Vielleicht muß man es ganz anders sehen

Die FAZ schreibt - begleitend zum Staatsbesuch von Präsident Wulff in der Türkei, ein Schelm, wer deshalb Arges dächte, bei Artikeln, die "die Angst vor der Türkei" so offenbar und bemüht "nehmen" sollen - über die Tatsache, daß sich das Bevölkerungswachstum der Türkei verlangsame
Hätte man noch vor wenigen Jahren vor einem heranwachsenden Giganten Türkei, mit hundert bis hundertzwanzig Millionen Einwohnern gerechnet, so sei diese Angst unberechtigt. Mit ihren derzeit dreiundsiebzig Millionen Einwohnern habe die Türkei ihr Bevölkerungswachstum auf unter zwei Prozent eingeschliffen.

Und zwar weil der Westen, die Gegend um Istanbul, die ja ein Drittel der Türken ausmacht, im Gleichklang mit westlichen Entwicklungen (Wohlstand bringt Geburtenminus) längst eine auch westlichem Standard angepaßte Geburtenrate aufweise. Nur der Osten (Karte), das Bergland von Anatolien, dort wohnten sie noch, die Massen, dort herrschte noch der Geburtenüberschuß. Aber leider, leider auch mit dem Wertmutstropfen: der Westen, der ja so gerne seinen sich abzeichnenden Mangel an Facharbeiten mit türkischem Bevölkerungsüberschuß decken würde, träfe da auf völlig ungebildete Bevölkerungsteile, oft ohne jede Schulausbildung.

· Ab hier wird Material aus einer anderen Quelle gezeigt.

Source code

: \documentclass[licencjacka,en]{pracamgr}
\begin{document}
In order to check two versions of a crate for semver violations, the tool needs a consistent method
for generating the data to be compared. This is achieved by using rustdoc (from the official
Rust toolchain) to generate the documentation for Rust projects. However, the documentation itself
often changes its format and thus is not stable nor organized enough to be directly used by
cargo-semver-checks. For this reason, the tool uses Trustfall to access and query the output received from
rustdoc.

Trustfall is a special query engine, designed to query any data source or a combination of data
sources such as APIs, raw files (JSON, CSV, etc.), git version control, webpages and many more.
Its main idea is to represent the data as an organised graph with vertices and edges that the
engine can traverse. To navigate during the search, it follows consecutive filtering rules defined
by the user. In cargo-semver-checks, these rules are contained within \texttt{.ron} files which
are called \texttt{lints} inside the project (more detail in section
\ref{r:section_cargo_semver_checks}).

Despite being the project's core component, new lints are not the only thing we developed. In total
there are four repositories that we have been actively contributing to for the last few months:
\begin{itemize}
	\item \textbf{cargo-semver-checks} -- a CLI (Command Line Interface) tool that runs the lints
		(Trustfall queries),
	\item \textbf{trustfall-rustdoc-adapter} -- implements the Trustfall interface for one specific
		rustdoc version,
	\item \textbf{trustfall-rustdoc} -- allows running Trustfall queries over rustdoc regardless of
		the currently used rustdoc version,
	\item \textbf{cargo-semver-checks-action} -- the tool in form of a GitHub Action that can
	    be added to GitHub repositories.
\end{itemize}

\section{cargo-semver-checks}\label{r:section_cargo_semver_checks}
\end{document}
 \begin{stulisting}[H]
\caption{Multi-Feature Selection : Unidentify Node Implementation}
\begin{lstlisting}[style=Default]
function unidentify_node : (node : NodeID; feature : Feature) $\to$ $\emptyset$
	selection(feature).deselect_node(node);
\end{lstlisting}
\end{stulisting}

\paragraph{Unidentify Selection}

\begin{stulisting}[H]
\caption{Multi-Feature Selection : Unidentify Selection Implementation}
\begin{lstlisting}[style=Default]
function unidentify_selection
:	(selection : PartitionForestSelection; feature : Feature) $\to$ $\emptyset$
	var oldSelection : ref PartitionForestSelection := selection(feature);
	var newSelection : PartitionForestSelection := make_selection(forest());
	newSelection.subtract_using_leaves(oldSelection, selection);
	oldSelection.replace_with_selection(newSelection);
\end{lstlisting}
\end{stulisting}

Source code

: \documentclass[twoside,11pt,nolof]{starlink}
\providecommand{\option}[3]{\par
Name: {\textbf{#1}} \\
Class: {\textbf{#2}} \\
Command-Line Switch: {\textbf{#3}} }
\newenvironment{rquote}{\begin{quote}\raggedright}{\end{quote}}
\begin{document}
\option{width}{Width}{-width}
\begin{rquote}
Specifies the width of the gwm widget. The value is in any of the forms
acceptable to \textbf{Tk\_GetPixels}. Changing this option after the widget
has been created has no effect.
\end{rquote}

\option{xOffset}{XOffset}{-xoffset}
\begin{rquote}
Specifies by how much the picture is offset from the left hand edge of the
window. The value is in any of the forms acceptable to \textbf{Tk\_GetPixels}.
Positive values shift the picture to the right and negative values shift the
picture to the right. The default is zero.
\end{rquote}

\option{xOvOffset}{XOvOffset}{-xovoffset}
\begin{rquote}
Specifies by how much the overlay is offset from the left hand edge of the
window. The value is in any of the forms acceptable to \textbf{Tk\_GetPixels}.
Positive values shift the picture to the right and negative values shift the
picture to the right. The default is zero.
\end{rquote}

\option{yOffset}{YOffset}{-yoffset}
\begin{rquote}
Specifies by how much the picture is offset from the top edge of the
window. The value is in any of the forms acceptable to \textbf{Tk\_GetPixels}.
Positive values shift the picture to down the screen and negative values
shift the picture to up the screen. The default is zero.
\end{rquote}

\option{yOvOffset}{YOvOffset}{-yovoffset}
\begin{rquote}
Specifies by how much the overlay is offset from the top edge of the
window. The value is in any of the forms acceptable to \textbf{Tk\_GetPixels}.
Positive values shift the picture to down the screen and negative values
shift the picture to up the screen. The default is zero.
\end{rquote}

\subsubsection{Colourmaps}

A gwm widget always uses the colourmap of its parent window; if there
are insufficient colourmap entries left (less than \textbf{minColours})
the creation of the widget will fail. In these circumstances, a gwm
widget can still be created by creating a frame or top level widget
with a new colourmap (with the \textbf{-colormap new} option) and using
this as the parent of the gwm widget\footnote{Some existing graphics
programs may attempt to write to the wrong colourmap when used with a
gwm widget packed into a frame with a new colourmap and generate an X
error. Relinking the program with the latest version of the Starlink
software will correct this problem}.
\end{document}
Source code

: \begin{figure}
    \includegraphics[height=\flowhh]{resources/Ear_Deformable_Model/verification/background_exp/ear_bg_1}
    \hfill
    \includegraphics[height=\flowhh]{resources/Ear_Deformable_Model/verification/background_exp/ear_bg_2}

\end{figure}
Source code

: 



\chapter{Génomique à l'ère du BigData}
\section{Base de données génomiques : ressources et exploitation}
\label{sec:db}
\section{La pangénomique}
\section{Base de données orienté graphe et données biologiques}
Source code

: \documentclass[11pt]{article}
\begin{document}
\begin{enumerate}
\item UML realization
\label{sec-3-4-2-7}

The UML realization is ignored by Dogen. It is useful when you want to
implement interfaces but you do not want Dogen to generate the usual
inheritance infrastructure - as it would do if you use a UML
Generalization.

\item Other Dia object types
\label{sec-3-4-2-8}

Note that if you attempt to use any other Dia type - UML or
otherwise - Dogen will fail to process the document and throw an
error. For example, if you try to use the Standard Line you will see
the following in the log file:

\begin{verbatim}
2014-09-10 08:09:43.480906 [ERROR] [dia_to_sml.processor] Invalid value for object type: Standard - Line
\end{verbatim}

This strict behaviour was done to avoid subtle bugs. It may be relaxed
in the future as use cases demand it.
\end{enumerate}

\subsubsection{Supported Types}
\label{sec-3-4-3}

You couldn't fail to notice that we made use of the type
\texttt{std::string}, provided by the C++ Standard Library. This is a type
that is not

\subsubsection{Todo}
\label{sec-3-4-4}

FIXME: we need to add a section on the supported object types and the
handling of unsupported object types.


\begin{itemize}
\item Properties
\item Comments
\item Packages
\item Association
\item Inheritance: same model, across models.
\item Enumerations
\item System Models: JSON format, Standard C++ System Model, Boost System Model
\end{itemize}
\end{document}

Nun wollen wir uns einmal diese menschenverachtende Diktion auf der Zunge zergehen lassen: Unsere Industrie will den Facharbeitermangel mit türkischen Bevölkerungsmassen decken. Eigentlich sollte man solche "Industrie" sofort des Landes verweisen, die dann auch noch von Steuergeldern ihre Anteile verlangt, um überhaupt überleben zu können, und kaltlächelnd Fremdarbeiter zu Sklavendiensten importiert, die Sozialprobleme im Gepäck haben, die dieselbe Industrie bald bewegt, ihre Produktionsstätten überhaupt in lohnschwächere Gebiete, in China oder Thailand, zu verlegen.

Es fällt aber auf, daß die Türkei offenbar konzentriert daran arbeitet, eigene soziale Probleme zu exportieren. Der Aufruf des türkischen Präsidenten an seine eigenen Landsleute, sich in Deutschland gut zu integrieren, kommt ja nicht von ohngefähr. Warum macht man das? Da muß man nur weiterdenken, als bis zur ersten, eigentlich nur rhetorischen, gewöhnten Antwort.

Das alles ist aber nicht neu, und war jahrzehntelang Inhalt europäischer, ja weltweiter Außenpolitik. Nun sollen diese Menschen offenbar - unter völliger Mißachtung des abendländischen Bildungsbegriffs! - mit Hochleistungskursen zu Handlangern europäischer Industrie vergewaltigt werden.

Das legt den Verdacht nahe, daß die Verdächtigen nicht einfach die üblichen sind, sondern daß es sich um ein völlig anders gelagertes Problem handelt: Wo eine Kultur, die nicht mehr besteht, die sich selbst zugrundegerichtet hat, im verfluchten Laster der Jahrzehnte 1970 folgend endgültig alles in den Boden gestampft hat, nun von einer Kultur, die schon Jahrhunderte keine mehr ist, gemäß dem Gesetz der Osmose, aufgesogen wird. Da herrscht auf beiden Seiten nicht die Hoffnung auf eine frohe, gute Zukunft, die haben beide Seiten nicht mehr vor sich - da klammern sich zwei Ertrinkende aneinander. Das Christentum ist (als Religion in der historisch bekannten Form) tot, der Islam ist längst tot. (Der "Islamismus" hat im Christentum in den "Erneuerungsbewegungen" sein Pendant, beides sind aufgrund ihrer seelischen Strukturen Todeserscheinungen, vergleichbar der "Seele", die vom Leichnam verduftet.)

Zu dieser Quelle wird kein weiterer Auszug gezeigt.